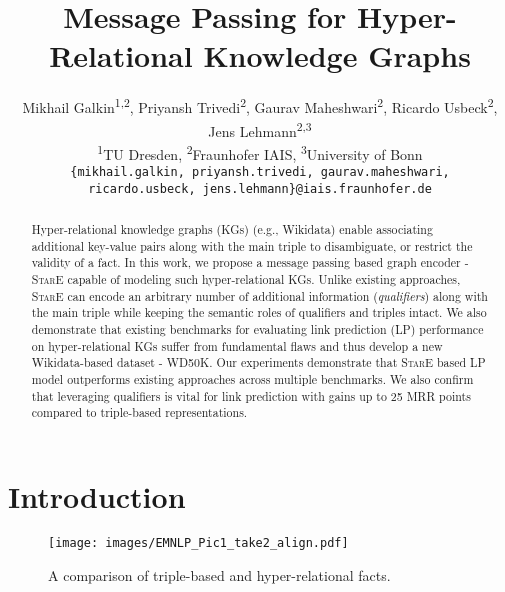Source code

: \documentclass[11pt,a4paper]{article}
\title{Message Passing for Hyper-Relational Knowledge Graphs}
\author{Mikhail Galkin\textsuperscript{1,2}, Priyansh Trivedi\textsuperscript{2}, Gaurav Maheshwari\textsuperscript{2}, Ricardo Usbeck\textsuperscript{2}, Jens Lehmann\textsuperscript{2,3} \\
  \textsuperscript{1}TU Dresden, \textsuperscript{2}Fraunhofer IAIS, \textsuperscript{3}University of Bonn \\
  \texttt{\{mikhail.galkin, priyansh.trivedi, gaurav.maheshwari,} \\
  \texttt{ricardo.usbeck, jens.lehmann\}@iais.fraunhofer.de} 
  }
\date{}
\begin{document}
\maketitle
\begin{abstract}






Hyper-relational knowledge graphs (KGs) (e.g., Wikidata) enable associating additional key-value pairs along with the main triple to disambiguate, or restrict the validity of a fact. 
In this work, we propose a message passing based graph encoder - \textsc{StarE} capable of modeling such hyper-relational KGs. Unlike existing approaches, \textsc{StarE} can encode an arbitrary number of additional information (\emph{qualifiers}) along with the main triple while keeping the semantic roles of qualifiers and triples intact. We also demonstrate that existing benchmarks for evaluating link prediction (LP) performance on hyper-relational KGs suffer from fundamental flaws and thus develop a new Wikidata-based dataset - WD50K. Our experiments demonstrate that \textsc{StarE} based LP model outperforms existing approaches across multiple benchmarks. We also confirm that leveraging qualifiers is vital for link prediction with gains up to 25 MRR points compared to triple-based representations. 






\end{abstract}

\section{Introduction}

\begin{figure}[!ht]
    \centering
    \texttt{[image: images/EMNLP\_Pic1\_take2\_align.pdf]}
    \caption{A comparison of triple-based and hyper-relational facts.}
    \label{fig:example}
\end{figure}
\end{document}
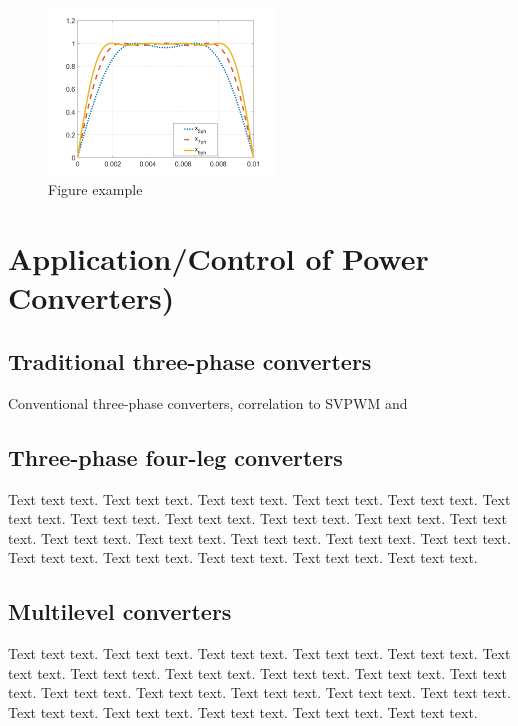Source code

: \documentclass[journal]{IEEEtranTIE}
\begin{document}
\begin{figure}
\noindent \begin{centering}
\includegraphics[width=6cm]{Figures/optimized_flux_waveform_5_7_9ph}
\par\end{centering}
\caption{\label{fig:optimal-ratio-harmonics} Figure example}
\end{figure}


\section{Application/Control of Power Converters)}

\subsection{Traditional three-phase converters}

Conventional three-phase converters, correlation to SVPWM and 

\subsection{Three-phase four-leg converters}

Text text text. Text text text. Text text text. Text text text. Text
text text. Text text text. Text text text. Text text text. Text text
text. Text text text. Text text text. Text text text. Text text text.
Text text text. Text text text. Text text text. Text text text. Text
text text. Text text text. Text text text. Text text text.

\subsection{Multilevel converters}

Text text text. Text text text. Text text text. Text text text. Text
text text. Text text text. Text text text. Text text text. Text text
text. Text text text. Text text text. Text text text. Text text text.
Text text text. Text text text. Text text text. Text text text. Text
text text. Text text text. Text text text. Text text text.
\end{document}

———

▶ [TASK DIRECTIONS]:
Copy out all of the listing word for word, but skip the images.

▶ [ANSWER TO THIS EXERCISE]:
Source code

: \documentclass[11pt,a4paper]{article}
\title{Message Passing for Hyper-Relational Knowledge Graphs}
\author{Mikhail Galkin\textsuperscript{1,2}, Priyansh Trivedi\textsuperscript{2}, Gaurav Maheshwari\textsuperscript{2}, Ricardo Usbeck\textsuperscript{2}, Jens Lehmann\textsuperscript{2,3} \\
  \textsuperscript{1}TU Dresden, \textsuperscript{2}Fraunhofer IAIS, \textsuperscript{3}University of Bonn \\
  \texttt{\{mikhail.galkin, priyansh.trivedi, gaurav.maheshwari,} \\
  \texttt{ricardo.usbeck, jens.lehmann\}@iais.fraunhofer.de} 
  }
\date{}
\begin{document}
\maketitle
\begin{abstract}






Hyper-relational knowledge graphs (KGs) (e.g., Wikidata) enable associating additional key-value pairs along with the main triple to disambiguate, or restrict the validity of a fact. 
In this work, we propose a message passing based graph encoder - \textsc{StarE} capable of modeling such hyper-relational KGs. Unlike existing approaches, \textsc{StarE} can encode an arbitrary number of additional information (\emph{qualifiers}) along with the main triple while keeping the semantic roles of qualifiers and triples intact. We also demonstrate that existing benchmarks for evaluating link prediction (LP) performance on hyper-relational KGs suffer from fundamental flaws and thus develop a new Wikidata-based dataset - WD50K. Our experiments demonstrate that \textsc{StarE} based LP model outperforms existing approaches across multiple benchmarks. We also confirm that leveraging qualifiers is vital for link prediction with gains up to 25 MRR points compared to triple-based representations. 






\end{abstract}

\section{Introduction}

\begin{figure}[!ht]
    \centering
    \texttt{[image: images/EMNLP\_Pic1\_take2\_align.pdf]}
    \caption{A comparison of triple-based and hyper-relational facts.}
    \label{fig:example}
\end{figure}
\end{document}
Source code

: \documentclass[journal]{IEEEtranTIE}
\begin{document}
\begin{figure}
\noindent \begin{centering}
\includegraphics[width=6cm]{Figures/optimized_flux_waveform_5_7_9ph}
\par\end{centering}
\caption{\label{fig:optimal-ratio-harmonics} Figure example}
\end{figure}


\section{Application/Control of Power Converters)}

\subsection{Traditional three-phase converters}

Conventional three-phase converters, correlation to SVPWM and 

\subsection{Three-phase four-leg converters}

Text text text. Text text text. Text text text. Text text text. Text
text text. Text text text. Text text text. Text text text. Text text
text. Text text text. Text text text. Text text text. Text text text.
Text text text. Text text text. Text text text. Text text text. Text
text text. Text text text. Text text text. Text text text.

\subsection{Multilevel converters}

Text text text. Text text text. Text text text. Text text text. Text
text text. Text text text. Text text text. Text text text. Text text
text. Text text text. Text text text. Text text text. Text text text.
Text text text. Text text text. Text text text. Text text text. Text
text text. Text text text. Text text text. Text text text.
\end{document}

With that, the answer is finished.